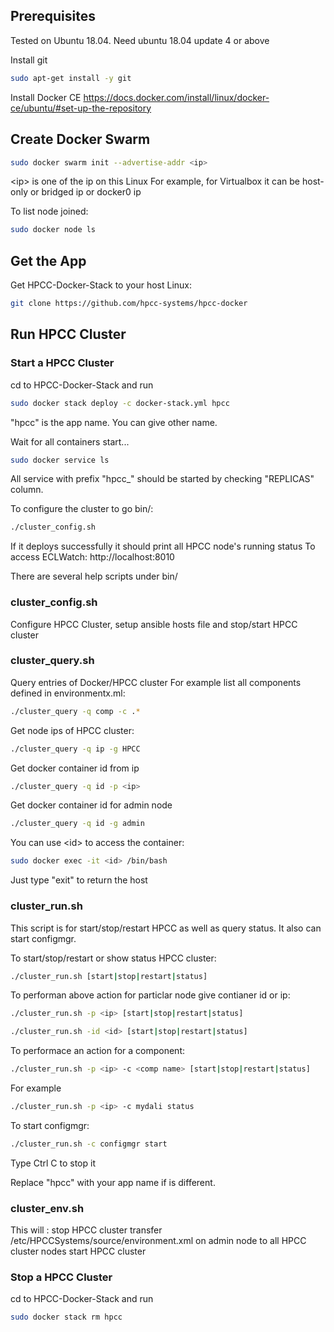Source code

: 
## Prerequisites
Tested on Ubuntu 18.04.
Need ubuntu 18.04 update 4 or above

Install git
```sh
sudo apt-get install -y git
```


Install Docker CE
https://docs.docker.com/install/linux/docker-ce/ubuntu/#set-up-the-repository


## Create Docker Swarm
```sh
sudo docker swarm init --advertise-addr <ip>
```
&lt;ip&gt; is one of the ip on this Linux
For example, for Virtualbox it can be host-only or bridged ip or docker0 ip


To list node joined:
```sh
sudo docker node ls
```

##  Get the App
Get HPCC-Docker-Stack to your host Linux:
```sh
git clone https://github.com/hpcc-systems/hpcc-docker
```

##  Run HPCC Cluster

### Start a HPCC Cluster
cd to HPCC-Docker-Stack and run
```sh
sudo docker stack deploy -c docker-stack.yml hpcc
```
"hpcc" is the app name. You can give other name.

Wait for all containers start...
```sh
sudo docker service ls
```
All service with prefix "hpcc_" should be started by checking "REPLICAS"  column.

To configure the cluster to go bin/:
```sh
./cluster_config.sh
```
If it deploys successfully it should print all HPCC node's running status
To access ECLWatch: http://localhost:8010

There are several help scripts under bin/
### cluster_config.sh
Configure HPCC Cluster, setup ansible hosts file and stop/start HPCC cluster

### cluster_query.sh
Query entries of Docker/HPCC cluster
For example list all components defined in environmentx.ml:
```sh
./cluster_query -q comp -c .*
```
Get node ips of HPCC cluster:
```sh
./cluster_query -q ip -g HPCC
```
Get docker container id from ip
```sh
./cluster_query -q id -p <ip>
```
Get docker container id for admin node
```sh
./cluster_query -q id -g admin
```

You can use &lt;id&gt; to access the container:
```sh
sudo docker exec -it <id> /bin/bash
```
Just type "exit" to return the host


### cluster_run.sh
This script is for start/stop/restart HPCC as well as query status.
It also can start configmgr.

To start/stop/restart or show status HPCC cluster:
```sh
./cluster_run.sh [start|stop|restart|status]
```
To performan above action for particlar node give contianer id or ip:
```sh
./cluster_run.sh -p <ip> [start|stop|restart|status]

./cluster_run.sh -id <id> [start|stop|restart|status]
```

To performace an action for a component:
```sh
./cluster_run.sh -p <ip> -c <comp name> [start|stop|restart|status]
```
For example
```sh
./cluster_run.sh -p <ip> -c mydali status
```


To start configmgr:
```sh
./cluster_run.sh -c configmgr start
```
Type Ctrl C to stop it

Replace "hpcc" with your app name if is different.

### cluster_env.sh
This will :
   stop HPCC cluster
   transfer /etc/HPCCSystems/source/environment.xml on admin node to all HPCC cluster nodes
   start HPCC cluster


### Stop a HPCC Cluster
cd to HPCC-Docker-Stack and run
```sh
sudo docker stack rm hpcc
```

━━━━━━━━━━━━━━━━━━━━━━━━━━━━━━

# Exercise goal
Every entry above needs to be copied exactly, and no pictures go with it.

# Written answer
Source code

: 
## Prerequisites
Tested on Ubuntu 18.04.
Need ubuntu 18.04 update 4 or above

Install git
```sh
sudo apt-get install -y git
```


Install Docker CE
https://docs.docker.com/install/linux/docker-ce/ubuntu/#set-up-the-repository


## Create Docker Swarm
```sh
sudo docker swarm init --advertise-addr <ip>
```
&lt;ip&gt; is one of the ip on this Linux
For example, for Virtualbox it can be host-only or bridged ip or docker0 ip


To list node joined:
```sh
sudo docker node ls
```

##  Get the App
Get HPCC-Docker-Stack to your host Linux:
```sh
git clone https://github.com/hpcc-systems/hpcc-docker
```

##  Run HPCC Cluster

### Start a HPCC Cluster
cd to HPCC-Docker-Stack and run
```sh
sudo docker stack deploy -c docker-stack.yml hpcc
```
"hpcc" is the app name. You can give other name.

Wait for all containers start...
```sh
sudo docker service ls
```
All service with prefix "hpcc_" should be started by checking "REPLICAS"  column.

To configure the cluster to go bin/:
```sh
./cluster_config.sh
```
If it deploys successfully it should print all HPCC node's running status
To access ECLWatch: http://localhost:8010

There are several help scripts under bin/
### cluster_config.sh
Configure HPCC Cluster, setup ansible hosts file and stop/start HPCC cluster

### cluster_query.sh
Query entries of Docker/HPCC cluster
For example list all components defined in environmentx.ml:
```sh
./cluster_query -q comp -c .*
```
Get node ips of HPCC cluster:
```sh
./cluster_query -q ip -g HPCC
```
Get docker container id from ip
```sh
./cluster_query -q id -p <ip>
```
Get docker container id for admin node
```sh
./cluster_query -q id -g admin
```

You can use &lt;id&gt; to access the container:
```sh
sudo docker exec -it <id> /bin/bash
```
Just type "exit" to return the host


### cluster_run.sh
This script is for start/stop/restart HPCC as well as query status.
It also can start configmgr.

To start/stop/restart or show status HPCC cluster:
```sh
./cluster_run.sh [start|stop|restart|status]
```
To performan above action for particlar node give contianer id or ip:
```sh
./cluster_run.sh -p <ip> [start|stop|restart|status]

./cluster_run.sh -id <id> [start|stop|restart|status]
```

To performace an action for a component:
```sh
./cluster_run.sh -p <ip> -c <comp name> [start|stop|restart|status]
```
For example
```sh
./cluster_run.sh -p <ip> -c mydali status
```


To start configmgr:
```sh
./cluster_run.sh -c configmgr start
```
Type Ctrl C to stop it

Replace "hpcc" with your app name if is different.

### cluster_env.sh
This will :
   stop HPCC cluster
   transfer /etc/HPCCSystems/source/environment.xml on admin node to all HPCC cluster nodes
   start HPCC cluster


### Stop a HPCC Cluster
cd to HPCC-Docker-Stack and run
```sh
sudo docker stack rm hpcc
```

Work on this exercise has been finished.